MongoDB – Introduction to Replication and Sharding

Introduction

MongoDB is a NoSQL, document-based and a general-purpose database built for modern applications. Being a document-based database, MongoDB stores data in JSON format which makes it more expressive than the traditional row/column model.

Performance & Scalability

For modern applications, now it is common to see rapid data growth and rapid adoption rates. One such example of rapid growth and rapid adoption rate can be considered from the popular multiplayer online game PlayerUnknown’s Battlegrounds (PUBG). PUBG was fully released in December 2017 and by June 2018 it ran into a massive adoption rate with a total of over 400 million players worldwide. 

Now, let’s consider a scenario where you have an application using MongoDB as a database.

 Initially, you had 500-1000 users and your application was operating with a good performance. But going forward your application’s adoption rate suddenly takes a peak to 50,000 users. Assuming you had done a basic deployment of your application without considering scalability, your application’s usage will suddenly take off and this will outgrow your initial environment quickly and this growth will happen due to physical data storage needs or degradation requiring more resources or performance hits or a combination of all these.
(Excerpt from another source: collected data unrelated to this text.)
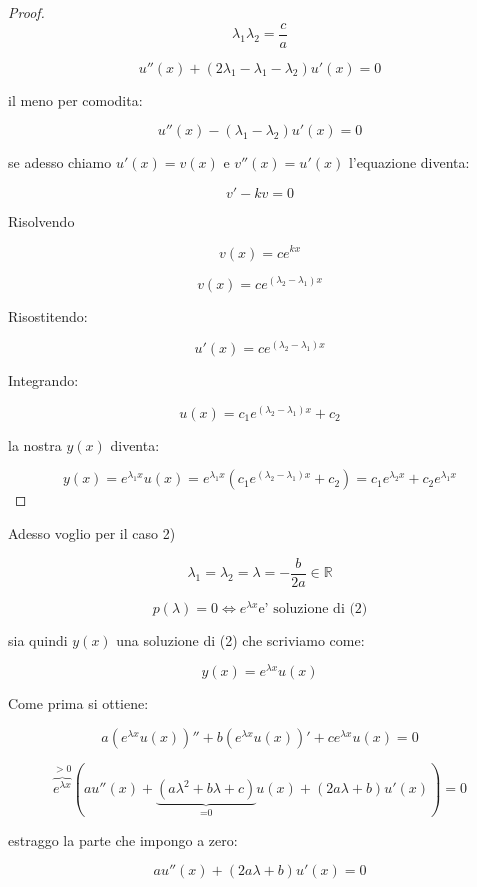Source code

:\documentclass[11pt]{article}
\begin{document}
\begin{proof}
        \[
            \lambda_1  \lambda_2 = \frac{c}{a}
        \]

        \[
            u''(x) + (2 \lambda_1 - \lambda_1 - \lambda_2)u'(x) = 0
        \]

        il meno per comodita:

        \[
            u''(x) - (\lambda_1 - \lambda_2)u'(x) = 0
        \]

        se adesso chiamo $u'(x)=v(x)$ e $v''(x) = u'(x)$ l'equazione diventa:

        \[
            v' -kv = 0
        \]

        Risolvendo 

        \[
            v(x) = ce ^{kx}
        \]

        \[
            v(x) = c e^{(\lambda_2 - \lambda_1)x}
        \]

        Risostitendo:

        \[
            u'(x) = c e ^{(\lambda_2- \lambda_1)x}
        \]

        Integrando:

        \[
            u(x)  = c_1 e ^{(\lambda_2 - \lambda_1)x}+c_2
        \]
        
        la nostra $y(x)$ diventa:

        \[
            y(x) = e ^{\lambda_1 x}u(x) = e ^{\lambda_1 x}( c_1 e ^{(\lambda_2 - \lambda_1)x}+c_2) = c_1 e ^{\lambda_2 x}+ c_2 e ^{\lambda_1 x}
        \]


\end{proof}

Adesso voglio per il caso 2)

\[
    \lambda_1 = \lambda_2 = \lambda = -\frac{b}{2a} \in \mathbb{R}
\]
   
\[
    p(\lambda) =0 \Leftrightarrow e ^{\lambda x} \text{e' soluzione di (2)}
\]

sia quindi $y(x)$ una soluzione di (2) che scriviamo come:

\[
    y(x) = e ^{\lambda x}u(x) 
\]

Come prima si ottiene:

\[
    a(e ^{\lambda x}u(x) )''+ b(e ^{\lambda x}u(x))' + c e ^{\lambda x}u(x)=0
\]

\[
    \overbrace{e ^{\lambda x}}^{>0}(a u''(x) + \underbrace{(a \lambda^{2}+b \lambda +c )}_\text{=0} u(x) + (2a \lambda+b)u'(x))=0
\]

estraggo la parte che impongo a zero:

\[
    au''(x) + (2a \lambda+b)u'(x) = 0
\]
\end{document}
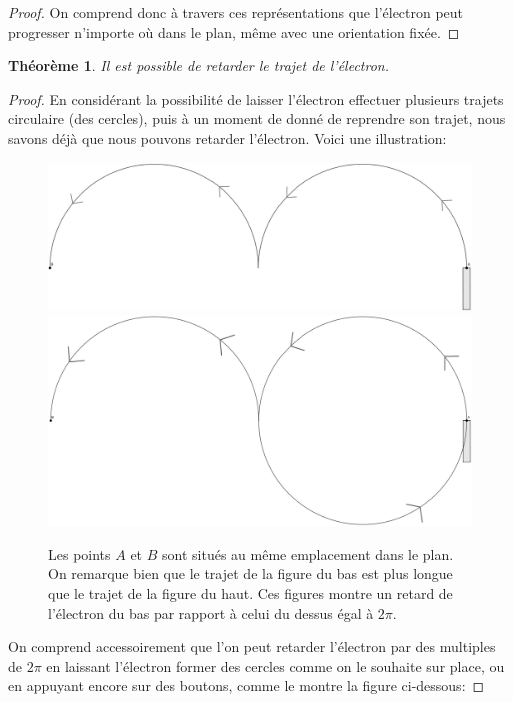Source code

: \documentclass{amsart}
\newtheorem{theorem}{Théorème}[section]
\theoremstyle{definition}
\theoremstyle{remark}
\numberwithin{equation}{section}
\begin{document}
\begin{proof}
  On comprend donc à travers ces représentations que l'électron peut progresser n'importe où dans le plan, même avec une orientation fixée.

\end{proof}

\begin{theorem}
  Il est possible de retarder le trajet de l'électron.
\end{theorem}

\begin{proof}
  En considérant la possibilité de laisser l'électron effectuer plusieurs trajets circulaire (des cercles), puis à un moment de donné de reprendre son trajet, nous savons déjà que nous pouvons retarder l'électron. Voici une illustration:

  \begin{figure}[H]
    \centering
    \includegraphics[scale=0.14]{images/not_long.png}
    \includegraphics[scale=0.13]{images/really_long.png}
    \caption{Les points $A$ et $B$ sont situés au même emplacement dans le plan. On remarque bien que le trajet de la figure du bas est plus longue que le trajet de la figure du haut. Ces figures montre un retard de l'électron du bas par rapport à celui du dessus égal à $2\pi$.}
  \end{figure}

  On comprend accessoirement que l'on peut retarder l'électron par des multiples de $2\pi$ en laissant l'électron former des cercles comme on le souhaite sur place, ou en appuyant encore sur des boutons, comme le montre la figure ci-dessous:


\end{proof}
\end{document}
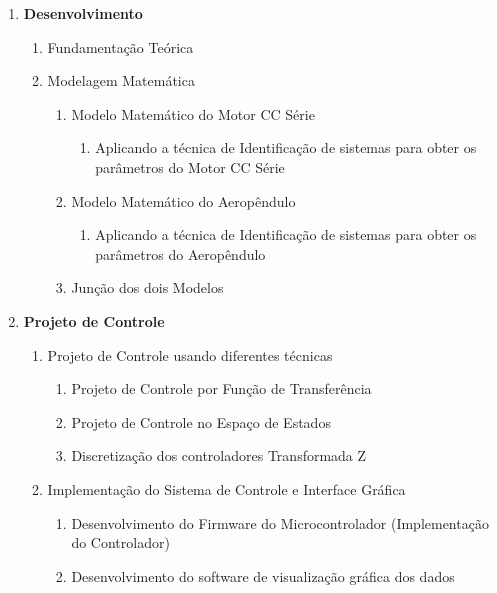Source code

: \documentclass[12pt,oneside,a4paper,brazil]{article}
\begin{document}
\begin{enumerate}
		\item \textbf{Desenvolvimento}
		\begin{enumerate}
			\item Fundamentação Teórica
			\item Modelagem Matemática
			\begin{enumerate}
				\item Modelo Matemático do Motor CC Série
					\begin{enumerate}
					\item Aplicando a técnica de Identificação de sistemas para obter os parâmetros do Motor CC Série
					\end{enumerate}
				\item Modelo Matemático do Aeropêndulo
					\begin{enumerate}
						\item Aplicando a técnica de Identificação de sistemas para obter os parâmetros do Aeropêndulo
					\end{enumerate}
				\item Junção dos dois Modelos
			\end{enumerate}
			

		\end{enumerate}
	
		\item \textbf{Projeto de Controle}
			\begin{enumerate}
			\item Projeto de Controle usando diferentes técnicas
			\begin{enumerate}
				\item Projeto de Controle por Função de Transferência
				\item Projeto de Controle no Espaço de Estados
				\item Discretização dos controladores Transformada Z
			\end{enumerate}
			
			
			\item Implementação do Sistema de Controle e Interface Gráfica
			\begin{enumerate}
				\item Desenvolvimento do Firmware do Microcontrolador (Implementação do Controlador)
				\item Desenvolvimento do software de visualização gráfica dos dados
			\end{enumerate}
			\end{enumerate}
		

\end{enumerate}
\end{document}
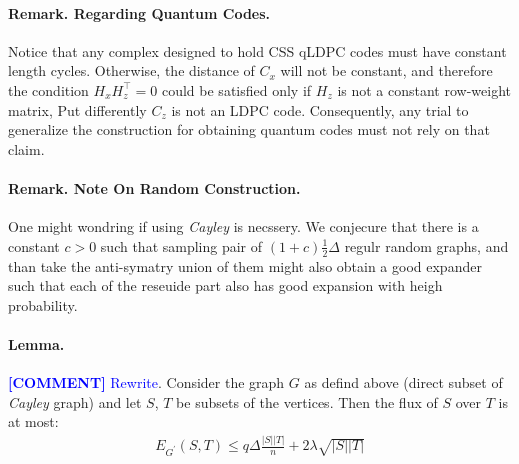 \documentclass{article}
\newcommand{\commentt}[1]{\textcolor{blue}{ \textbf{[COMMENT]} #1}}
\newcommand{\ctt}[1]{\commentt{#1}}
\begin{document}
\begin{multicols*}{2}
  \paragraph{Remark. Regarding Quantum Codes.} Notice that any complex designed to hold CSS qLDPC codes must have constant length cycles. Otherwise, the distance of $C_{x}$ will not be constant, and therefore the condition $H_{x}H_{z}^{\top} =0$ could be satisfied only if $H_{z}$ is not a constant row-weight matrix, Put differently $C_{z}$ is not an LDPC code. Consequently, any trial to generalize the construction for obtaining quantum codes must not rely on that claim.    

  \paragraph{Remark. Note On Random Construction.} One might wondring if using \emph{Cayley} is necssery. We conjecure that there is a constant $c > 0$ such that sampling pair of  $\left( 1 + c \right)\frac{1}{2}\Delta$ regulr random graphs, and than take the anti-symatry union of them might also obtain a good expander such that each of the reseuide part also has good expansion with heigh probability.  
  \paragraph{Lemma.} \ctt{Rewrite}. Consider the graph $G$ as defind above (direct subset of \emph{Cayley} graph) and let $S$, $T$ be subsets of the vertices. Then the flux of $S$ over $T$ is at most: 
  \begin{equation*}
    \begin{split}
      E_{G^{\prime}}(S,T) \le q\Delta\frac{|S||T|}{n} + 2\lambda\sqrt{|S||T|} 
    \end{split}
  \end{equation*}

\end{multicols*}
\end{document}
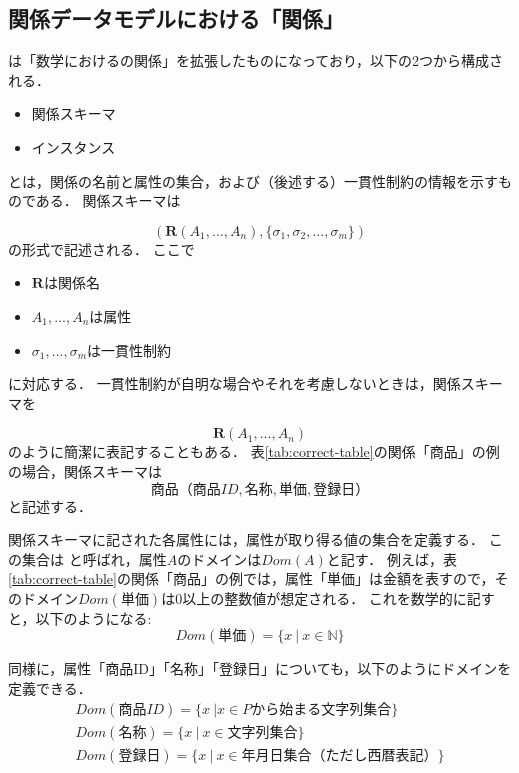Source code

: \subsection{関係データモデルにおける「関係」}
は「数学におけるの関係」を拡張したものになっており，以下の2つから構成される．
\begin{itemize}
\item 関係スキーマ
\item インスタンス
\end{itemize}

 とは，関係の名前と属性の集合，および（後述する）一貫性制約の情報を示すものである．
関係スキーマは

\begin{equation}
(\boldsymbol{R}(A_1, ..., A_n), \{\sigma_1, \sigma_2, ..., \sigma_m\})
\end{equation}
の形式で記述される．
ここで
\begin{itemize}
\item $\boldsymbol{R}$は関係名
\item $A_1, ..., A_n$は属性
\item $\sigma_1, ..., \sigma_m$は一貫性制約
\end{itemize}
に対応する．
一貫性制約が自明な場合やそれを考慮しないときは，関係スキーマを

\begin{equation}
\boldsymbol{R}(A_1, ..., A_n)
\end{equation}
のように簡潔に表記することもある．
表\ref{tab:correct-table}の関係「商品」の例の場合，関係スキーマは
\begin{equation}
商品（商品ID, 名称, 単価, 登録日）
\end{equation}
と記述する．

関係スキーマに記された各属性には，属性が取り得る値の集合を定義する．
この集合は と呼ばれ，属性$A$のドメインは$Dom(A)$と記す．
例えば，表\ref{tab:correct-table}の関係「商品」の例では，属性「単価」は金額を表すので，そのドメイン$Dom(単価)$は0以上の整数値が想定される．
これを数学的に記すと，以下のようになる:
\begin{equation}
Dom(単価) = \{ x \ | \ x \in \mathbb{N} \}
\end{equation}

同様に，属性「商品ID」「名称」「登録日」についても，以下のようにドメインを定義できる．
\begin{eqnarray}
Dom(商品ID) = \{ x \ | x \in Pから始まる文字列集合 \} \\
Dom(名称) = \{ x \ | \ x \in 文字列集合 \} \\
Dom(登録日) = \{ x \ | \ x \in 年月日集合（ただし西暦表記） \}
\end{eqnarray}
From the example above, one can conclude that when developing and operating applications with MongoDB, you may need to analyze the performance of the application and its database and if you encounter degraded performance, it is often a function of database access strategies, hardware availability, and the number of open database connections. 

So from here, it is clear that it’s the time to scale up your database.

MongoDB has inbuilt support for scaling.  The scaling in MongoDB can be achieved in two ways depending on the requirement of your application size and forecast of data.

  1. Replication
  2. Sharding

Replication

Replication involves replicating the same data over multiple instances.  This way of horizontal scaling has the following benefits :

  • The data is safe and always available
  • This eliminates downtime for maintenance and the data can be easily recovered in case of any disaster.
  • Increased querying rates as the traffic is balanced.

Replication is achieved using MongoDB’s Replica Set. A replica-set is a group of mongod instances running on different machines. 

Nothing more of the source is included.